新規就農で30年続いてる先輩と9年で諦めた後輩
新規就農者について考えていて、ふと一昨年離農した人を思い出した。
義父のもとで里親研修をして、一人で始めた人だ。
その人は、一人でハウス2反分の面積を春作はスイカメロン、秋作は大玉トマトを作っていた。
トマトは手が回らなくなるから1反の作付けにしてどうにか一人で回していた。
2年目くらいまで春作のメロンの整枝作業が間に合わなくて、私が助っ人に行ったりしていたが、どうにかこなせるようになって、助っ人に行くことはしばらくなかったけれど、時々ぬかるんだところにトラクターがハマってしまって、夫が救出しに行ったりしたこともあった。
9年農業をやって、生活できるほどのお金が稼げないのと、親の健康の心配もあって、離農を決意したと、義父から聞かされた。
直販も少しやっていて、全部荷物をうちに持ってきて一緒に集荷してもらう体制でずっといたので、その時にどれだけ作れたか、作れなかったかを聞いていたから、その感じを思うとなかなか厳しそうだとは思っていた。
同じく30年前に義父のもとで研修して独立して30年、結婚してからもパートさんを雇って基本は自分一人で作業して、子どもを育て上げた人がいる。子どもが社会人になって少し気が楽になって、今までの面積だとそろそろ身体が限界になる、ということで、少し面積を縮小して、ハウスで春作のスイカ、秋作大玉トマトを作っている。
その人は去年から里親に登録して、研修生の受け入れをしている。
私にとっては大先輩にあたる農家さんになるので、作付けの話や栽培管理のことなど会うと話す。
その度にこの栽培方法を試したらこうだった、この資材は良かったけどコストを考えるとどうかなとか、毎年いろんなことを試しているという話を聞く。
いつも朝早くから日が暮れるまで仕事をしていて、休みは取ってないのだろうな、休んだとしても結局気になって畑に出るか、いろいろ勉強する時間に使うんだろうなと思う。
同じ義父が引き受けた人たちなのに、この違いはなんだろうと思っていたけど、大きな違いは、自分の考えで自分がやる、という覚悟が強いか弱いかの一点だ。
やめてしまった人がよく言っていたことは、お義父さんのやり方でやります、と言っていたこと。

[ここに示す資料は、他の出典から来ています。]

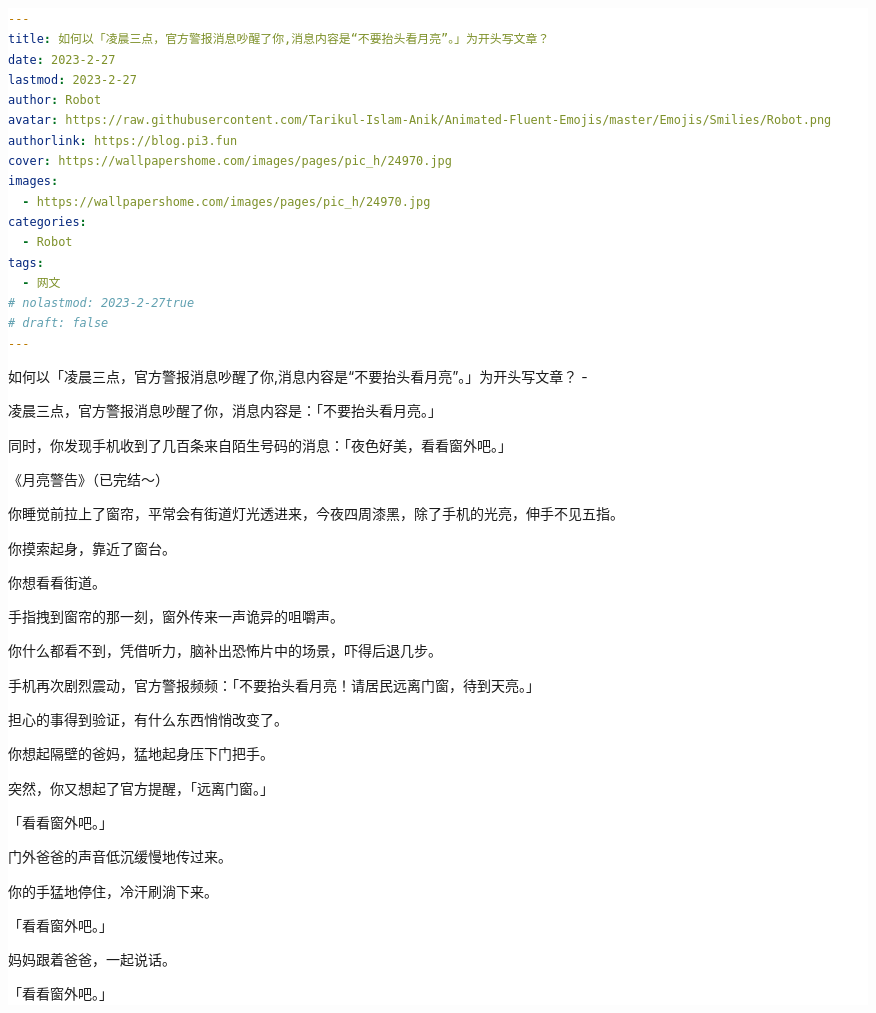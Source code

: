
 ```yaml
---
title: 如何以「凌晨三点，官方警报消息吵醒了你,消息内容是“不要抬头看月亮”。」为开头写文章？
date: 2023-2-27
lastmod: 2023-2-27
author: Robot
avatar: https://raw.githubusercontent.com/Tarikul-Islam-Anik/Animated-Fluent-Emojis/master/Emojis/Smilies/Robot.png
authorlink: https://blog.pi3.fun
cover: https://wallpapershome.com/images/pages/pic_h/24970.jpg
images:
  - https://wallpapershome.com/images/pages/pic_h/24970.jpg
categories:
  - Robot
tags:
  - 网文
# nolastmod: 2023-2-27true
# draft: false
---
```




如何以「凌晨三点，官方警报消息吵醒了你,消息内容是“不要抬头看月亮”。」为开头写文章？ -

凌晨三点，官方警报消息吵醒了你，消息内容是：「不要抬头看月亮。」

同时，你发现手机收到了几百条来自陌生号码的消息：「夜色好美，看看窗外吧。」

《月亮警告》（已完结～）

你睡觉前拉上了窗帘，平常会有街道灯光透进来，今夜四周漆黑，除了手机的光亮，伸手不见五指。

你摸索起身，靠近了窗台。

你想看看街道。

手指拽到窗帘的那一刻，窗外传来一声诡异的咀嚼声。

你什么都看不到，凭借听力，脑补出恐怖片中的场景，吓得后退几步。

手机再次剧烈震动，官方警报频频：「不要抬头看月亮！请居民远离门窗，待到天亮。」

担心的事得到验证，有什么东西悄悄改变了。

你想起隔壁的爸妈，猛地起身压下门把手。

突然，你又想起了官方提醒，「远离门窗。」

「看看窗外吧。」

门外爸爸的声音低沉缓慢地传过来。

你的手猛地停住，冷汗刷淌下来。

「看看窗外吧。」

妈妈跟着爸爸，一起说话。

「看看窗外吧。」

作物も、使う肥料や資材も、栽培方法も、独立してから全てうちでやっていることを見にきてはその通りにやっていた。
ただ、同じメロンやスイカでも違う品種を作ることはあっても基本的なところは同じものをやっている。
続いている人は直販のことを考えて自分の顧客に売りやすい品種のメロンとスイカを作り、栽培管理はうちとはかなり違う。
毎年データを取って、よその農家さんの情報も聞いては使えそうだと思ったら試してみる、の繰り返しで、私たちが教わることも多い。
ちなみにうちはというと、ハウスも7反ほどあるが田んぼも6.9町あり、それぞれ家族経営でやるには面積が広いので、田んぼは義父と夫、畑は義母と私、ただし水の管理は夫がしてから田んぼへ行くという作業分担、いまは義母はたまに入ってもらうくらいになり私とパートさんやアルバイトさんでやっていて、これも義父母の年齢を考えると限界だからとずっと管理や雇用のことを見直し続けている。
やめてしまった人は、基本的なところは真似できていなかった。
私たちと一緒に作業していた研修中、人に合わせるんじゃなく作物に合わせて管理するんだよ、と教えていたところができていなかった。
そして、サラリーマン時代の友達とちょこちょこ遊びに出掛けていた。
一人で農業するのは、自分で全てやる、ということなのだが、その人は何かあったら私たちが助けてくれる、ということがいつも頭の片隅にあったし、なぜか年老いて甘くなってしまった義父もそれを許してしまっていた。
先輩農家はうちに頼ることは今までなかったし、とんなやり方をしてるかたまに見に来ても、頼ることはしないだろう。
それが、大きな差になって、経営が続かなくなったことに繋がったのだと思う。
頼ることは悪いことではない。
手遅れになる前に相談して頼ることは必要だけれど、それが当然ではなく、そうならないようにするにはどうしたらいいかを考え続けることが、ずっと続けていくための肝なんだと思った。
もちろん私たちも考え続けなければならない。